DATA FOR PROCESSING:
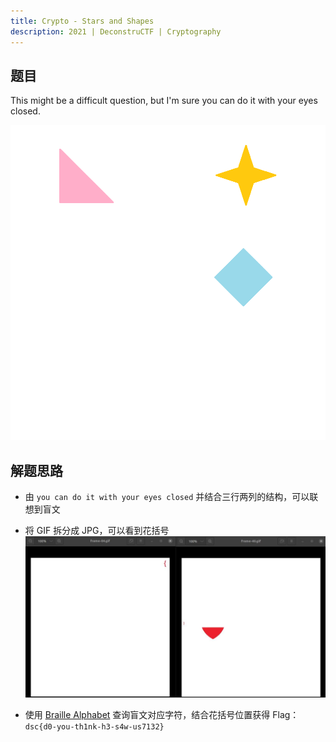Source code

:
 ```yaml
---
title: Crypto - Stars and Shapes
description: 2021 | DeconstruCTF | Cryptography
---
```


## 题目

This might be a difficult question, but I'm sure you can do it with your eyes closed.

![题目 GIF](img/stars_and_shapes01.gif)

## 解题思路

- 由 `you can do it with your eyes closed` 并结合三行两列的结构，可以联想到盲文
- 将 GIF 拆分成 JPG，可以看到花括号<br>
![frame 4 and frame 40](img/stars_and_shapes02.jpg)

- 使用 [Braille Alphabet](https://www.dcode.fr/braille-alphabet) 查询盲文对应字符，结合花括号位置获得 Flag：`dsc{d0-you-th1nk-h3-s4w-us7132}`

WHAT YOU WILL DO:
Repeat every entry above precisely, leaving each picture out.

RESULT OF THIS EXERCISE:
Source code

:
 ```yaml
---
title: Crypto - Stars and Shapes
description: 2021 | DeconstruCTF | Cryptography
---
```


## 题目

This might be a difficult question, but I'm sure you can do it with your eyes closed.

![题目 GIF](img/stars_and_shapes01.gif)

## 解题思路

- 由 `you can do it with your eyes closed` 并结合三行两列的结构，可以联想到盲文
- 将 GIF 拆分成 JPG，可以看到花括号<br>
![frame 4 and frame 40](img/stars_and_shapes02.jpg)

- 使用 [Braille Alphabet](https://www.dcode.fr/braille-alphabet) 查询盲文对应字符，结合花括号位置获得 Flag：`dsc{d0-you-th1nk-h3-s4w-us7132}`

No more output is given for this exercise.